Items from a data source
=== Begin Enclosure ===
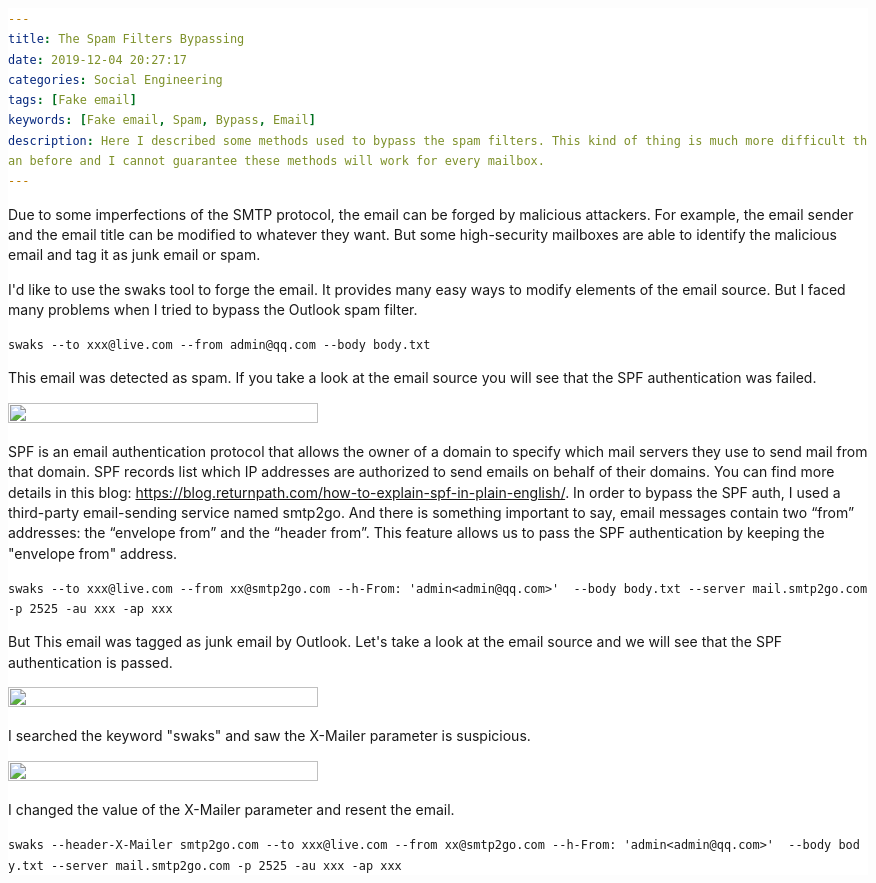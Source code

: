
 ```yaml
---
title: The Spam Filters Bypassing
date: 2019-12-04 20:27:17
categories: Social Engineering
tags: [Fake email]
keywords: [Fake email, Spam, Bypass, Email]
description: Here I described some methods used to bypass the spam filters. This kind of thing is much more difficult than before and I cannot guarantee these methods will work for every mailbox.
---
```


Due to some imperfections of the SMTP protocol, the email can be forged by malicious attackers. For example, the email sender and the email title can be modified to whatever they want. But some high-security mailboxes are able to identify the malicious email and tag it as junk email or spam. 

I'd like to use the swaks tool to forge the email. It provides many easy ways to modify elements of the email source. But I faced many problems when I tried to bypass the Outlook spam filter.

```shell
swaks --to xxx@live.com --from admin@qq.com --body body.txt
```

This email was detected as spam. If you take a look at the email source you will see that the SPF authentication was failed.

<img src="pic_11.png" width="60%" height="60%">

SPF is an email authentication protocol that allows the owner of a domain to specify which mail servers they use to send mail from that domain. SPF records list which IP addresses are authorized to send emails on behalf of their domains. You can find more details in this blog: https://blog.returnpath.com/how-to-explain-spf-in-plain-english/. In order to bypass the SPF auth, I used a third-party email-sending service named smtp2go. And there is something important to say, email messages contain two “from” addresses: the “envelope from” and the “header from”. This feature allows us to pass the SPF authentication by keeping the "envelope from" address.

```shell
swaks --to xxx@live.com --from xx@smtp2go.com --h-From: 'admin<admin@qq.com>'  --body body.txt --server mail.smtp2go.com -p 2525 -au xxx -ap xxx
```

But This email was tagged as junk email by Outlook. Let's take a look at the email source and we will see that the SPF authentication is passed. 

<img src="pic_5.png" width="60%" height="60%">

I searched the keyword "swaks" and saw the X-Mailer parameter is suspicious. 

<img src="pic_12.png" width="60%" height="60%">

I changed the value of the X-Mailer parameter and resent the email.

```shell
swaks --header-X-Mailer smtp2go.com --to xxx@live.com --from xx@smtp2go.com --h-From: 'admin<admin@qq.com>'  --body body.txt --server mail.smtp2go.com -p 2525 -au xxx -ap xxx
```
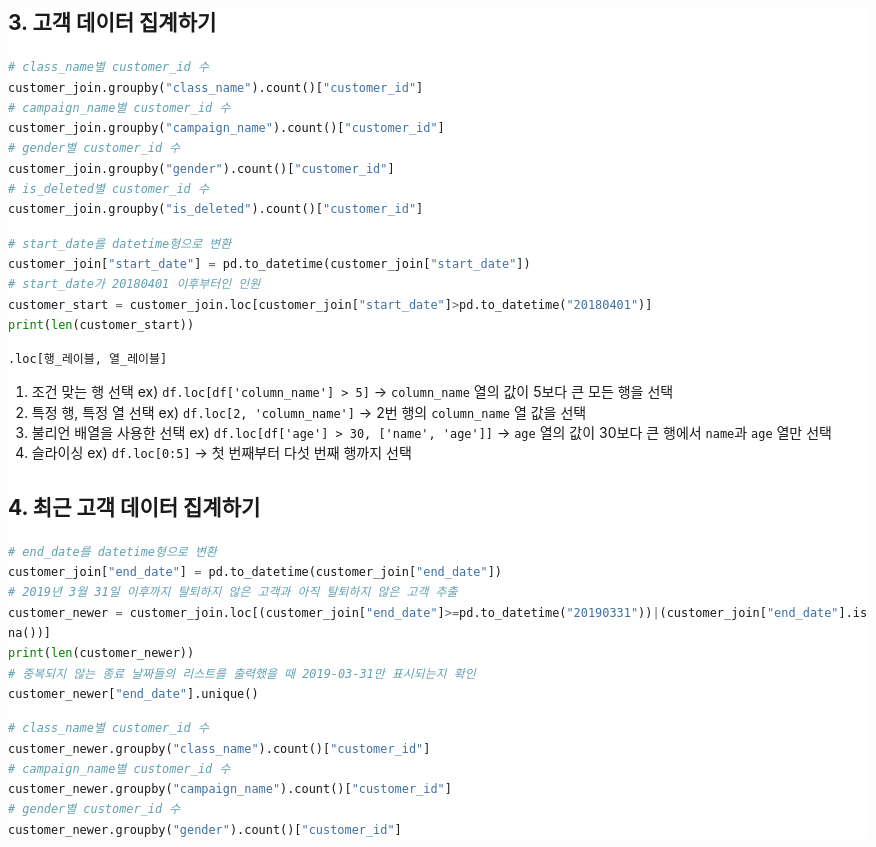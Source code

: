## 3. 고객 데이터 집계하기

```python
# class_name별 customer_id 수
customer_join.groupby("class_name").count()["customer_id"]
# campaign_name별 customer_id 수
customer_join.groupby("campaign_name").count()["customer_id"]
# gender별 customer_id 수
customer_join.groupby("gender").count()["customer_id"]
# is_deleted별 customer_id 수
customer_join.groupby("is_deleted").count()["customer_id"]
```

```python
# start_date를 datetime형으로 변환
customer_join["start_date"] = pd.to_datetime(customer_join["start_date"])
# start_date가 20180401 이후부터인 인원 
customer_start = customer_join.loc[customer_join["start_date"]>pd.to_datetime("20180401")]
print(len(customer_start))
```

`.loc[행_레이블, 열_레이블]`

1. 조건 맞는 행 선택
ex) `df.loc[df['column_name'] > 5]` → `column_name` 열의 값이 5보다 큰 모든 행을 선택
2. 특정 행, 특정 열 선택
ex) `df.loc[2, 'column_name']` → 2번 행의 `column_name` 열 값을 선택
3. 불리언 배열을 사용한 선택
ex) `df.loc[df['age'] > 30, ['name', 'age']]` → `age` 열의 값이 30보다 큰 행에서 `name`과 `age` 열만 선택
4. 슬라이싱
ex) `df.loc[0:5]` → 첫 번째부터 다섯 번째 행까지 선택

## 4. 최근 고객 데이터 집계하기

```python
# end_date를 datetime형으로 변환
customer_join["end_date"] = pd.to_datetime(customer_join["end_date"])
# 2019년 3월 31일 이후까지 탈퇴하지 않은 고객과 아직 탈퇴하지 않은 고객 추출
customer_newer = customer_join.loc[(customer_join["end_date"]>=pd.to_datetime("20190331"))|(customer_join["end_date"].isna())]
print(len(customer_newer))
# 중복되지 않는 종료 날짜들의 리스트를 출력했을 때 2019-03-31만 표시되는지 확인
customer_newer["end_date"].unique()
```

```python
# class_name별 customer_id 수
customer_newer.groupby("class_name").count()["customer_id"]
# campaign_name별 customer_id 수
customer_newer.groupby("campaign_name").count()["customer_id"]
# gender별 customer_id 수
customer_newer.groupby("gender").count()["customer_id"]
```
=== End Enclosure ===
• _Your goal_: Your answer must be the line with "5보다 큰 모든 행을 선택" and all lines after it through the final line of the entries, copied exactly and with nothing added.

• _Your solution_:
ex) `df.loc[df['column_name'] > 5]` → `column_name` 열의 값이 5보다 큰 모든 행을 선택
2. 특정 행, 특정 열 선택
ex) `df.loc[2, 'column_name']` → 2번 행의 `column_name` 열 값을 선택
3. 불리언 배열을 사용한 선택
ex) `df.loc[df['age'] > 30, ['name', 'age']]` → `age` 열의 값이 30보다 큰 행에서 `name`과 `age` 열만 선택
4. 슬라이싱
ex) `df.loc[0:5]` → 첫 번째부터 다섯 번째 행까지 선택

## 4. 최근 고객 데이터 집계하기

```python
# end_date를 datetime형으로 변환
customer_join["end_date"] = pd.to_datetime(customer_join["end_date"])
# 2019년 3월 31일 이후까지 탈퇴하지 않은 고객과 아직 탈퇴하지 않은 고객 추출
customer_newer = customer_join.loc[(customer_join["end_date"]>=pd.to_datetime("20190331"))|(customer_join["end_date"].isna())]
print(len(customer_newer))
# 중복되지 않는 종료 날짜들의 리스트를 출력했을 때 2019-03-31만 표시되는지 확인
customer_newer["end_date"].unique()
```

```python
# class_name별 customer_id 수
customer_newer.groupby("class_name").count()["customer_id"]
# campaign_name별 customer_id 수
customer_newer.groupby("campaign_name").count()["customer_id"]
# gender별 customer_id 수
customer_newer.groupby("gender").count()["customer_id"]
```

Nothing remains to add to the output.